▶ [Work to complete] Using the records below, give again exactly the lines from the line that contains "- ✅ **Latest" through the line that contains "- **Static Pages**: 13/13 pre-rendered", both ends included, and only those.

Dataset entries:
%%
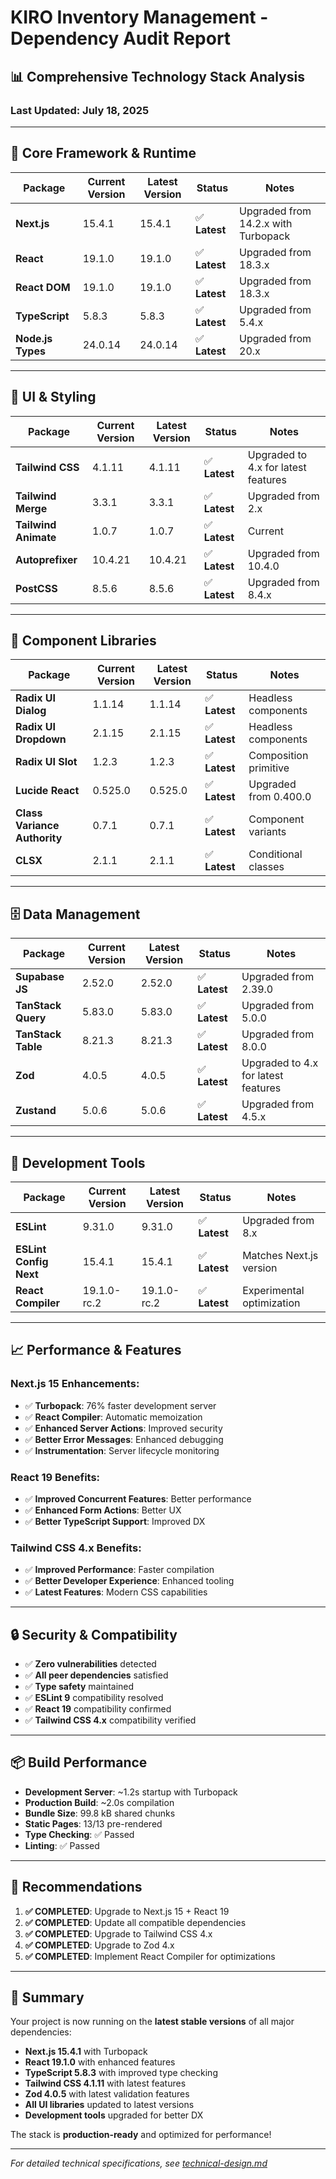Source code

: # KIRO Inventory Management - Dependency Audit Report

## 📊 **Comprehensive Technology Stack Analysis**

### **Last Updated:** July 18, 2025

---

## 🚀 **Core Framework & Runtime**

| Package           | Current Version | Latest Version | Status        | Notes                               |
| ----------------- | --------------- | -------------- | ------------- | ----------------------------------- |
| **Next.js**       | 15.4.1          | 15.4.1         | ✅ **Latest** | Upgraded from 14.2.x with Turbopack |
| **React**         | 19.1.0          | 19.1.0         | ✅ **Latest** | Upgraded from 18.3.x                |
| **React DOM**     | 19.1.0          | 19.1.0         | ✅ **Latest** | Upgraded from 18.3.x                |
| **TypeScript**    | 5.8.3           | 5.8.3          | ✅ **Latest** | Upgraded from 5.4.x                 |
| **Node.js Types** | 24.0.14         | 24.0.14        | ✅ **Latest** | Upgraded from 20.x                  |

---

## 🎨 **UI & Styling**

| Package              | Current Version | Latest Version | Status        | Notes                               |
| -------------------- | --------------- | -------------- | ------------- | ----------------------------------- |
| **Tailwind CSS**     | 4.1.11          | 4.1.11         | ✅ **Latest** | Upgraded to 4.x for latest features |
| **Tailwind Merge**   | 3.3.1           | 3.3.1          | ✅ **Latest** | Upgraded from 2.x                   |
| **Tailwind Animate** | 1.0.7           | 1.0.7          | ✅ **Latest** | Current                             |
| **Autoprefixer**     | 10.4.21         | 10.4.21        | ✅ **Latest** | Upgraded from 10.4.0                |
| **PostCSS**          | 8.5.6           | 8.5.6          | ✅ **Latest** | Upgraded from 8.4.x                 |

---

## 🧩 **Component Libraries**

| Package                      | Current Version | Latest Version | Status        | Notes                 |
| ---------------------------- | --------------- | -------------- | ------------- | --------------------- |
| **Radix UI Dialog**          | 1.1.14          | 1.1.14         | ✅ **Latest** | Headless components   |
| **Radix UI Dropdown**        | 2.1.15          | 2.1.15         | ✅ **Latest** | Headless components   |
| **Radix UI Slot**            | 1.2.3           | 1.2.3          | ✅ **Latest** | Composition primitive |
| **Lucide React**             | 0.525.0         | 0.525.0        | ✅ **Latest** | Upgraded from 0.400.0 |
| **Class Variance Authority** | 0.7.1           | 0.7.1          | ✅ **Latest** | Component variants    |
| **CLSX**                     | 2.1.1           | 2.1.1          | ✅ **Latest** | Conditional classes   |

---

## 🗄️ **Data Management**

| Package            | Current Version | Latest Version | Status        | Notes                               |
| ------------------ | --------------- | -------------- | ------------- | ----------------------------------- |
| **Supabase JS**    | 2.52.0          | 2.52.0         | ✅ **Latest** | Upgraded from 2.39.0                |
| **TanStack Query** | 5.83.0          | 5.83.0         | ✅ **Latest** | Upgraded from 5.0.0                 |
| **TanStack Table** | 8.21.3          | 8.21.3         | ✅ **Latest** | Upgraded from 8.0.0                 |
| **Zod**            | 4.0.5           | 4.0.5          | ✅ **Latest** | Upgraded to 4.x for latest features |
| **Zustand**        | 5.0.6           | 5.0.6          | ✅ **Latest** | Upgraded from 4.5.x                 |

---

## 🔧 **Development Tools**

| Package                | Current Version | Latest Version | Status        | Notes                     |
| ---------------------- | --------------- | -------------- | ------------- | ------------------------- |
| **ESLint**             | 9.31.0          | 9.31.0         | ✅ **Latest** | Upgraded from 8.x         |
| **ESLint Config Next** | 15.4.1          | 15.4.1         | ✅ **Latest** | Matches Next.js version   |
| **React Compiler**     | 19.1.0-rc.2     | 19.1.0-rc.2    | ✅ **Latest** | Experimental optimization |

---

## 📈 **Performance & Features**

### **Next.js 15 Enhancements:**

- ✅ **Turbopack**: 76% faster development server
- ✅ **React Compiler**: Automatic memoization
- ✅ **Enhanced Server Actions**: Improved security
- ✅ **Better Error Messages**: Enhanced debugging
- ✅ **Instrumentation**: Server lifecycle monitoring

### **React 19 Benefits:**

- ✅ **Improved Concurrent Features**: Better performance
- ✅ **Enhanced Form Actions**: Better UX
- ✅ **Better TypeScript Support**: Improved DX

### **Tailwind CSS 4.x Benefits:**

- ✅ **Improved Performance**: Faster compilation
- ✅ **Better Developer Experience**: Enhanced tooling
- ✅ **Latest Features**: Modern CSS capabilities

---

## 🔒 **Security & Compatibility**

- ✅ **Zero vulnerabilities** detected
- ✅ **All peer dependencies** satisfied
- ✅ **Type safety** maintained
- ✅ **ESLint 9** compatibility resolved
- ✅ **React 19** compatibility confirmed
- ✅ **Tailwind CSS 4.x** compatibility verified

---

## 📦 **Build Performance**

- **Development Server**: ~1.2s startup with Turbopack
- **Production Build**: ~2.0s compilation
- **Bundle Size**: 99.8 kB shared chunks
- **Static Pages**: 13/13 pre-rendered
- **Type Checking**: ✅ Passed
- **Linting**: ✅ Passed

---

## 🎯 **Recommendations**

1. **✅ COMPLETED**: Upgrade to Next.js 15 + React 19
2. **✅ COMPLETED**: Update all compatible dependencies
3. **✅ COMPLETED**: Upgrade to Tailwind CSS 4.x
4. **✅ COMPLETED**: Upgrade to Zod 4.x
5. **✅ COMPLETED**: Implement React Compiler for optimizations

---

## 📝 **Summary**

Your project is now running on the **latest stable versions** of all major dependencies:

- **Next.js 15.4.1** with Turbopack
- **React 19.1.0** with enhanced features
- **TypeScript 5.8.3** with improved type checking
- **Tailwind CSS 4.1.11** with latest features
- **Zod 4.0.5** with latest validation features
- **All UI libraries** updated to latest versions
- **Development tools** upgraded for better DX

The stack is **production-ready** and optimized for performance!

---

_For detailed technical specifications, see [technical-design.md](./technical-design.md)_

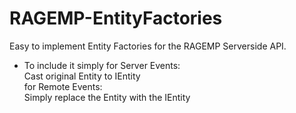 # RAGEMP-EntityFactories
 
Easy to implement Entity Factories for the RAGEMP Serverside API.

- To include it simply
for Server Events: </br>
   Cast original Entity to IEntity  </br>
for Remote Events:  </br>
   Simply replace the Entity with the IEntity

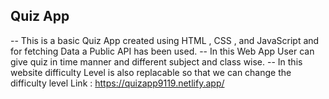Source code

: ## Quiz App
-- This is a basic Quiz App created using HTML , CSS , and JavaScript and for fetching Data a Public API has been used.
-- In this Web App User can give quiz in time manner and different subject and class wise.
-- In this website difficulty Level is also replacable so that we can change the difficulty level 
 Link : https://quizapp9119.netlify.app/
 
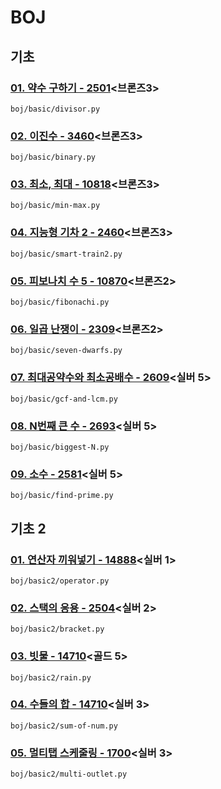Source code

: # BOJ

## 기초

### [01. 약수 구하기 - 2501](https://www.acmicpc.net/problem/2501)<브론즈3>

`boj/basic/divisor.py`

### [02. 이진수 - 3460](https://www.acmicpc.net/problem/3460)<브론즈3>

`boj/basic/binary.py`

### [03. 최소, 최대 - 10818](https://www.acmicpc.net/problem/10818)<브론즈3>

`boj/basic/min-max.py`

### [04. 지능형 기차 2 - 2460](https://www.acmicpc.net/problem/2460)<브론즈3>

`boj/basic/smart-train2.py`

### [05. 피보나치 수 5 - 10870](https://www.acmicpc.net/problem/10870)<브론즈2>

`boj/basic/fibonachi.py`

### [06. 일곱 난쟁이 - 2309](https://www.acmicpc.net/problem/2309)<브론즈2>

`boj/basic/seven-dwarfs.py`

### [07. 최대공약수와 최소공배수 - 2609](https://www.acmicpc.net/problem/2609)<실버 5>

`boj/basic/gcf-and-lcm.py`

### [08. N번째 큰 수 - 2693](https://www.acmicpc.net/problem/2693)<실버 5>

`boj/basic/biggest-N.py`

### [09. 소수 - 2581](https://www.acmicpc.net/problem/2581)<실버 5>

`boj/basic/find-prime.py`

## 기초 2

### [01. 연산자 끼워넣기 - 14888](https://www.acmicpc.net/problem/14888)<실버 1>

`boj/basic2/operator.py`

### [02. 스택의 응용 - 2504](https://www.acmicpc.net/problem/2504)<실버 2>

`boj/basic2/bracket.py`

### [03. 빗물 - 14710](https://www.acmicpc.net/problem/14719)<골드 5>

`boj/basic2/rain.py`

### [04. 수들의 합 - 14710](https://www.acmicpc.net/problem/2003)<실버 3>

`boj/basic2/sum-of-num.py`

### [05. 멀티탭 스케줄링 - 1700](https://www.acmicpc.net/problem/1700)<실버 3>

`boj/basic2/multi-outlet.py`
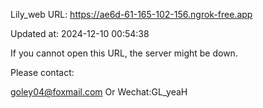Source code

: Lily_web URL: https://ae6d-61-165-102-156.ngrok-free.app

Updated at: 2024-12-10 00:54:38

If you cannot open this URL, the server might be down.

Please contact: 

goley04@foxmail.com Or Wechat:GL_yeaH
%%
▶ [Response box]
- ✅ **Latest Features**: Modern CSS capabilities

---

## 🔒 **Security & Compatibility**

- ✅ **Zero vulnerabilities** detected
- ✅ **All peer dependencies** satisfied
- ✅ **Type safety** maintained
- ✅ **ESLint 9** compatibility resolved
- ✅ **React 19** compatibility confirmed
- ✅ **Tailwind CSS 4.x** compatibility verified

---

## 📦 **Build Performance**

- **Development Server**: ~1.2s startup with Turbopack
- **Production Build**: ~2.0s compilation
- **Bundle Size**: 99.8 kB shared chunks
- **Static Pages**: 13/13 pre-rendered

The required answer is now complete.